Dataset entries
"""

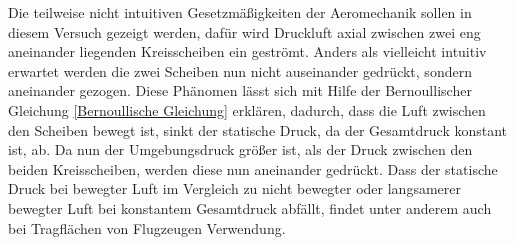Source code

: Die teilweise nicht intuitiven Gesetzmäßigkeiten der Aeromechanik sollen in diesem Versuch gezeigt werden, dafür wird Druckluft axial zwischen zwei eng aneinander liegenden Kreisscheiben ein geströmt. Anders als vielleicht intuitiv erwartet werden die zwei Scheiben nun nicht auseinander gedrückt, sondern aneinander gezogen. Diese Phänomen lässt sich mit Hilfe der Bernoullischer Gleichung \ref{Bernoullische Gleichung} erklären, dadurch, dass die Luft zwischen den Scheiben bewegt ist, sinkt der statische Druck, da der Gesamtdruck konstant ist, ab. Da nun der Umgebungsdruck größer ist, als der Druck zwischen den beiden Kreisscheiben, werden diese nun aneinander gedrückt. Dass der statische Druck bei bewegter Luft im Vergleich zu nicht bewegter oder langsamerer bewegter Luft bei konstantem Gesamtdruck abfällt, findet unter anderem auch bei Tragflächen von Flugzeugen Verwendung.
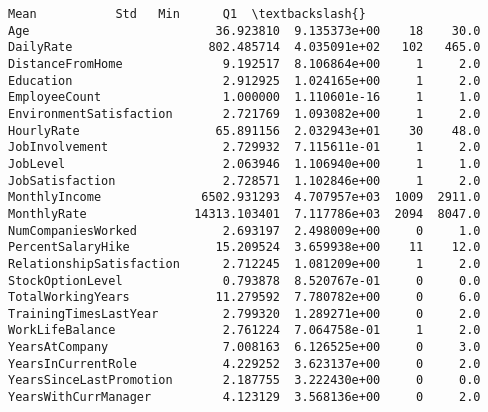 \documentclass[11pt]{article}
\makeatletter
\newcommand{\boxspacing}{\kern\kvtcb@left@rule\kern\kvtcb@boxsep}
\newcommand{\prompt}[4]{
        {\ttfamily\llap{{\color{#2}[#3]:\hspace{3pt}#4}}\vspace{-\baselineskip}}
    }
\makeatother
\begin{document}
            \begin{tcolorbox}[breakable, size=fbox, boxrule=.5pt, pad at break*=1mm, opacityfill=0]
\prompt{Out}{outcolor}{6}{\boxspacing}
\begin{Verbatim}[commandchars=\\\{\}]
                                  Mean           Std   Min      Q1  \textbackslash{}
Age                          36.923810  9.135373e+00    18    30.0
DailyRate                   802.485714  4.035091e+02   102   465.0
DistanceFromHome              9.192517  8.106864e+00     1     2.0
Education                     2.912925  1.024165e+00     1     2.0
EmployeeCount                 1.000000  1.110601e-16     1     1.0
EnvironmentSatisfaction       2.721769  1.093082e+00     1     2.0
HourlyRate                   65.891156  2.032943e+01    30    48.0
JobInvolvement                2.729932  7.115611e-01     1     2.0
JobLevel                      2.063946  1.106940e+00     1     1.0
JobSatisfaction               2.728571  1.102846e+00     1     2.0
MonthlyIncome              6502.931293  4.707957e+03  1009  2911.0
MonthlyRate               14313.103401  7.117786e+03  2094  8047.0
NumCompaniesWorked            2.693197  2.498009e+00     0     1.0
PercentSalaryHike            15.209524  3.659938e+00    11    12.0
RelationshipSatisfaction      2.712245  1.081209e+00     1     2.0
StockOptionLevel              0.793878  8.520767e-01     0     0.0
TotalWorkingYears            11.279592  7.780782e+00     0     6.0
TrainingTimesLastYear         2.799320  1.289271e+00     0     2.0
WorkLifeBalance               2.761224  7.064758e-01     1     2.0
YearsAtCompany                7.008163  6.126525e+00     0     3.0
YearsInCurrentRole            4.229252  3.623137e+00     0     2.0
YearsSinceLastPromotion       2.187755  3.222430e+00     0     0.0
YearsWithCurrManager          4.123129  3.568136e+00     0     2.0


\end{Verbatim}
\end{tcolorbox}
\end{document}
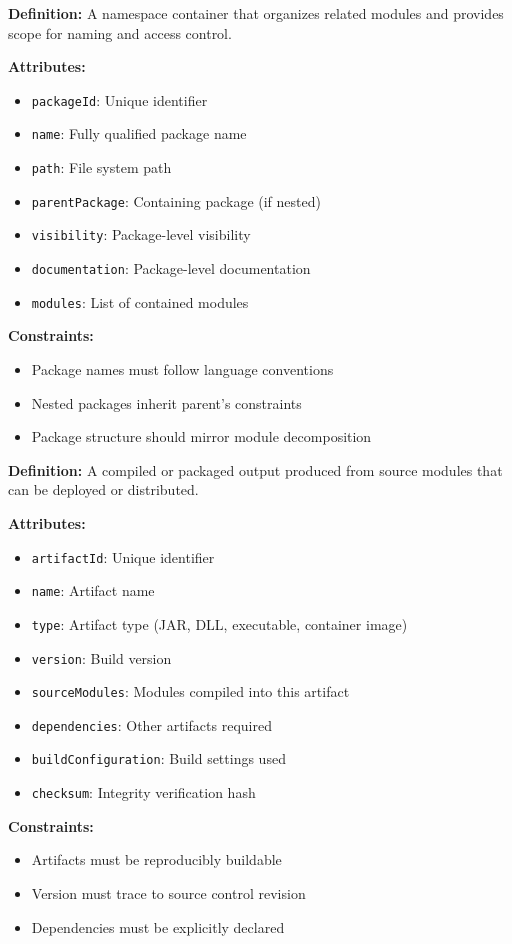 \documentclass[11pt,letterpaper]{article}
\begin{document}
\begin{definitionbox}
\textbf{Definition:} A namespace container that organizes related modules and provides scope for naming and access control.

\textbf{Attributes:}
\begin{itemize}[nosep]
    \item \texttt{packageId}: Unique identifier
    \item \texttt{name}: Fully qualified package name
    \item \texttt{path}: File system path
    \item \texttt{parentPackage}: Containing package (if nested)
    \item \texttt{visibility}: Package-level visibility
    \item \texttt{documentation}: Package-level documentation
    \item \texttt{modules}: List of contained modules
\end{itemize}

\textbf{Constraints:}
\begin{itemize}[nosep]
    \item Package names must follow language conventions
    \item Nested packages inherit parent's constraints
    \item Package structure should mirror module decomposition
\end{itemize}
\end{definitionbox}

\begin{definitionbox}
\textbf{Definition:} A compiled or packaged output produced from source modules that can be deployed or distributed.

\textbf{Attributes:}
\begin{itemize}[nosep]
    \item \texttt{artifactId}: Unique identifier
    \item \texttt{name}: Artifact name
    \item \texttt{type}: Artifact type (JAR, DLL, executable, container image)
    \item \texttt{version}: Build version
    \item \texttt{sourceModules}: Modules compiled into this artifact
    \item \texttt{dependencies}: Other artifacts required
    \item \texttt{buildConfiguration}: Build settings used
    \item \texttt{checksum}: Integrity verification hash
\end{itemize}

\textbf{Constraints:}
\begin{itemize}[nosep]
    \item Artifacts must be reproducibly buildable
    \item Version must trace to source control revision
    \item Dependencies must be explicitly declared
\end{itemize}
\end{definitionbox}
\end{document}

"""

● **Exercise description**
Retype each entry above character for character; pictures stay out.

● **Solved problem**
Source code

: Die teilweise nicht intuitiven Gesetzmäßigkeiten der Aeromechanik sollen in diesem Versuch gezeigt werden, dafür wird Druckluft axial zwischen zwei eng aneinander liegenden Kreisscheiben ein geströmt. Anders als vielleicht intuitiv erwartet werden die zwei Scheiben nun nicht auseinander gedrückt, sondern aneinander gezogen. Diese Phänomen lässt sich mit Hilfe der Bernoullischer Gleichung \ref{Bernoullische Gleichung} erklären, dadurch, dass die Luft zwischen den Scheiben bewegt ist, sinkt der statische Druck, da der Gesamtdruck konstant ist, ab. Da nun der Umgebungsdruck größer ist, als der Druck zwischen den beiden Kreisscheiben, werden diese nun aneinander gedrückt. Dass der statische Druck bei bewegter Luft im Vergleich zu nicht bewegter oder langsamerer bewegter Luft bei konstantem Gesamtdruck abfällt, findet unter anderem auch bei Tragflächen von Flugzeugen Verwendung.
 \documentclass[11pt]{article}
\makeatletter
\newcommand{\boxspacing}{\kern\kvtcb@left@rule\kern\kvtcb@boxsep}
\newcommand{\prompt}[4]{
        {\ttfamily\llap{{\color{#2}[#3]:\hspace{3pt}#4}}\vspace{-\baselineskip}}
    }
\makeatother
\begin{document}
            \begin{tcolorbox}[breakable, size=fbox, boxrule=.5pt, pad at break*=1mm, opacityfill=0]
\prompt{Out}{outcolor}{6}{\boxspacing}
\begin{Verbatim}[commandchars=\\\{\}]
                                  Mean           Std   Min      Q1  \textbackslash{}
Age                          36.923810  9.135373e+00    18    30.0
DailyRate                   802.485714  4.035091e+02   102   465.0
DistanceFromHome              9.192517  8.106864e+00     1     2.0
Education                     2.912925  1.024165e+00     1     2.0
EmployeeCount                 1.000000  1.110601e-16     1     1.0
EnvironmentSatisfaction       2.721769  1.093082e+00     1     2.0
HourlyRate                   65.891156  2.032943e+01    30    48.0
JobInvolvement                2.729932  7.115611e-01     1     2.0
JobLevel                      2.063946  1.106940e+00     1     1.0
JobSatisfaction               2.728571  1.102846e+00     1     2.0
MonthlyIncome              6502.931293  4.707957e+03  1009  2911.0
MonthlyRate               14313.103401  7.117786e+03  2094  8047.0
NumCompaniesWorked            2.693197  2.498009e+00     0     1.0
PercentSalaryHike            15.209524  3.659938e+00    11    12.0
RelationshipSatisfaction      2.712245  1.081209e+00     1     2.0
StockOptionLevel              0.793878  8.520767e-01     0     0.0
TotalWorkingYears            11.279592  7.780782e+00     0     6.0
TrainingTimesLastYear         2.799320  1.289271e+00     0     2.0
WorkLifeBalance               2.761224  7.064758e-01     1     2.0
YearsAtCompany                7.008163  6.126525e+00     0     3.0
YearsInCurrentRole            4.229252  3.623137e+00     0     2.0
YearsSinceLastPromotion       2.187755  3.222430e+00     0     0.0
YearsWithCurrManager          4.123129  3.568136e+00     0     2.0


\end{Verbatim}
\end{tcolorbox}
\end{document}
 \documentclass[11pt,letterpaper]{article}
\begin{document}
\begin{definitionbox}
\textbf{Definition:} A namespace container that organizes related modules and provides scope for naming and access control.

\textbf{Attributes:}
\begin{itemize}[nosep]
    \item \texttt{packageId}: Unique identifier
    \item \texttt{name}: Fully qualified package name
    \item \texttt{path}: File system path
    \item \texttt{parentPackage}: Containing package (if nested)
    \item \texttt{visibility}: Package-level visibility
    \item \texttt{documentation}: Package-level documentation
    \item \texttt{modules}: List of contained modules
\end{itemize}

\textbf{Constraints:}
\begin{itemize}[nosep]
    \item Package names must follow language conventions
    \item Nested packages inherit parent's constraints
    \item Package structure should mirror module decomposition
\end{itemize}
\end{definitionbox}

\begin{definitionbox}
\textbf{Definition:} A compiled or packaged output produced from source modules that can be deployed or distributed.

\textbf{Attributes:}
\begin{itemize}[nosep]
    \item \texttt{artifactId}: Unique identifier
    \item \texttt{name}: Artifact name
    \item \texttt{type}: Artifact type (JAR, DLL, executable, container image)
    \item \texttt{version}: Build version
    \item \texttt{sourceModules}: Modules compiled into this artifact
    \item \texttt{dependencies}: Other artifacts required
    \item \texttt{buildConfiguration}: Build settings used
    \item \texttt{checksum}: Integrity verification hash
\end{itemize}

\textbf{Constraints:}
\begin{itemize}[nosep]
    \item Artifacts must be reproducibly buildable
    \item Version must trace to source control revision
    \item Dependencies must be explicitly declared
\end{itemize}
\end{definitionbox}
\end{document}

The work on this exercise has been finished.